C’est en effet à Berlin, en avril 1945, que nous conduisent à présent nos investigations, plus précisément au trentième jour de ce mois, celui où, selon l’historiographie officielle, Adolf Hitler se serait donné la mort. Contestée dès la fin de la guerre par les autorités soviétiques, cette thèse a fait depuis l’objet d’une abondante bibliographie, tantôt pour la soutenir, tantôt pour en démontrer les incohérences. Celles-ci concernent avant tout le problème de la disparition du cadavre du dirigeant nazi, qui aurait été intégralement réduit en cendres en dépit des peu contournables restrictions de carburant auxquelles étaient soumis les thanatopracteurs improvisés, qui devaient par ailleurs composer avec les bombardements incessants d’une armée russe qui depuis qu’elle possède une artillerie a tendance à considérer qu’ils sont suffisamment ciblés dès lors que les bombes atteignent le sol.

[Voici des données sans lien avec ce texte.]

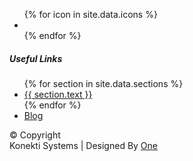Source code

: <div class="upper-area">
<div class="container contact-with-newsletter">
  <!-- Start:About Info -->
  <div class="col-md-4">
    <div class="about-info">
      <div class="footer-logo"><a href="#" ><img alt="" src="{{ site.baseurl }}/assets/footer-logo.png"></a></div>
      <ul class="social-media-icon-list">
        <!-- loop through icons -->
        {% for icon in site.data.icons %}
          <li><a href='{{ icon.link }}' target = '_blank'><i class="fa fa-{{ icon.name }}"></i></a></li>
        {% endfor %}
      </ul>
    </div>
  </div>
  <!-- Start:Useful Links -->
  <div class="col-md-8">
    <div class="useful-link-sec">
      <h5>Useful Links</h5>
      <ul class="useful-links">
        {% for section in site.data.sections %}
          <li><a href='{{ site.baseurl }}/#{{ section.id }}'>{{ section.text }}</a></li>
        {% endfor %}
          <li><a href="/blog/">Blog</a></li>
      </ul>
    </div>
  </div>
  </div>
</div>
<!-- Start:copyright -->
<div class="bottom-area">
  <div class="container">
    <div class="copyright">
      <div>© Copyright <div class = 'year'></div> Konekti Systems <span>  | </span>  Designed By <a href="https://societypieces.com/author/">One</a></div>
        <a id="scroll-top-div" href="#"><i class="fa fa-hand-pointer-o" aria-hidden="true"></i></a>
    </div>
  </div>
</div>
</footer>
<script>
  {% include js/jquery.js %}
  {% include js/index.js %}
</script>
<script src="https://maxcdn.bootstrapcdn.com/bootstrap/3.3.7/js/bootstrap.min.js" integrity="sha384-Tc5IQib027qvyjSMfHjOMaLkfuWVxZxUPnCJA7l2mCWNIpG9mGCD8wGNIcPD7Txa" crossorigin="anonymous"></script>
<script>
  {% include js/mini-grid.js %}
  {% include js/settings.js %}
  {% include js/featherlight.js %}
</script>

Force est néanmoins de constater, tout le monde est d’accord là-dessus, que le corps s’est comme volatilisé.

Peut-être un historien du futur aura-t-il l’idée d’introduire dans cette équation complexe l’hypothèse kinébioscopique (ce qui a notre connaissance n’a encore jamais été le cas) et il se rendra compte alors que cette donnée nouvelle permet d’expliquer aussi bien de quelle manière le corps d’Hitler a pu intégralement disparaître que de comprendre comment le tyran a pu se suicider tout en se réfugiant en Amérique du Sud : il avait tout simplement suffi de dupliquer le Führer deux semaines plus tôt et tandis que son double divaguait dans son bunker, en proie à une confusion mentale dont son naïf entourage pensait qu’elle était liée à une défaite que lui seul dans son délire refusait de voir l’inéluctabilité, le véritable Hitler quittait secrètement Berlin pour rejoindre le Brésil ou l’Argentine.

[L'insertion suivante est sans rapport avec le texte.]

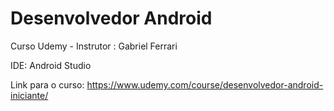 # Desenvolvedor Android
 
Curso Udemy - Instrutor : Gabriel Ferrari

IDE: Android Studio

Link para o curso: https://www.udemy.com/course/desenvolvedor-android-iniciante/
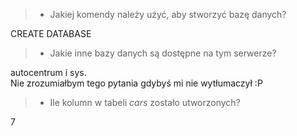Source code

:   >* Jakiej komendy należy użyć, aby stworzyć bazę danych?
    
  CREATE DATABASE
  >* Jakie inne bazy danych są dostępne na tym serwerze?
    
  autocentrum i sys.  
  Nie zrozumiałbym tego pytania gdybyś mi nie wytłumaczył :P
  >* Ile kolumn w tabeli *cars* zostało utworzonych?
    
  7
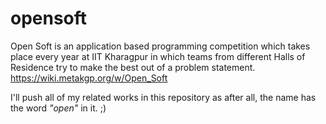 # opensoft

Open Soft is an application based programming competition which takes place every year at IIT Kharagpur in which teams from different Halls of Residence try to make the best out of a problem statement. https://wiki.metakgp.org/w/Open_Soft

I'll push all of my related works in this repository as after all, the name has the word _"open"_ in it. ;)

Si les Nazis n’ont visiblement bénéficié de l’invention de Clabotin que pendant un temps fort court et pour un usage il faut bien le dire d’un intérêt limité, les Etats-Unis, qui en ont récupéré la technologie au plus tard en 1945 (en même temps qu’ils recrutaient parmi les scientifiques du Reich allemand les ingénieurs de leur futur programme de conquête spatiale) et peut-être même beaucoup plus tôt (souvenons-nous des deux individus à l’accent étranger qui assistèrent à la projection de 1904 et que l’on soupçonna dès cette époque d’être américains), en ont fait un usage nettement plus spectaculaire, puisqu’ils sont parvenus à dupliquer, non plus comme dans les autres utilisations connues de l’appareil un individu, mais un avion.

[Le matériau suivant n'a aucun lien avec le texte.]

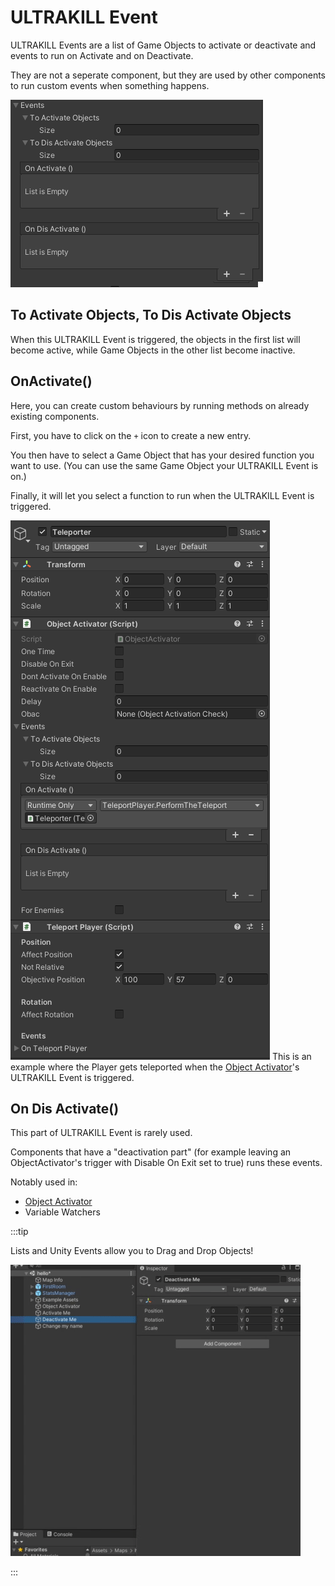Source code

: # ULTRAKILL Event
ULTRAKILL Events are a list of Game Objects to activate or deactivate and events to run on Activate and on Deactivate.

They are not a seperate component, but they are used by other components to run custom events when something happens.

![ULTRAKILL Event](../_images/ultrakill-event.png)

## To Activate Objects, To Dis Activate Objects
When this ULTRAKILL Event is triggered, the objects in the first list will become active, while Game Objects in the other list become inactive.

## OnActivate()
Here, you can create custom behaviours by running methods on already existing components.

First, you have to click on the `+` icon to create a new entry.

You then have to select a Game Object that has your desired function you want to use. (You can use the same Game Object your ULTRAKILL Event is on.)

Finally, it will let you select a function to run when the ULTRAKILL Event is triggered.

![Object Activator Example](../_images/object-activator-example.png)
This is an example where the Player gets teleported when the [Object Activator](../components/object-activator.md)'s ULTRAKILL Event is triggered.

## On Dis Activate()
This part of ULTRAKILL Event is rarely used.

Components that have a "deactivation part" (for example leaving an ObjectActivator's trigger with Disable On Exit set to true) runs these events.

Notably used in:
- [Object Activator](../components/object-activator.md)
- Variable Watchers

:::tip

Lists and Unity Events allow you to Drag and Drop Objects!

![Drag and Drop](../_images/drag-and-drop.gif)

:::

Il n’est guère besoin de revenir sur les détails des évènements tragiques du 11 septembre 2001, qui sont encore présents dans tous les esprits, avec leur cortège d’explications improbables, de récits contradictoires et de désinformations avérées. Rappelons-nous simplement de cet avion lancé de plein fouet sur le Pentagone et dont les débris se sont ensuite mystérieusement volatilisés. Une fois de plus, l’hypothèse kinébioscopique permet de faire l’économie des péripéties qui sont nécessaires à l’adhésion à la théorie du missile, même si cette dernière reste plus crédible que la version officielle, puisqu’elle suppose une logistique complexe ainsi que l’existence d’une multitude de complices qui sont autant de délateurs possibles à plus ou moins long terme. En revanche, l’explication par la duplication ne nécessite que deux éléments : un projecteur kinébioscopique (dont on se souvient que dès 1904, alors que les recherches en miniaturisation sur lesquelles a porté l’essentiel de l’effort des ingénieurs de la seconde moitié du XXe siècle n’en étaient même pas à leurs balbutiements, il pouvait être manoeuvré par un seul technicien), et un avion.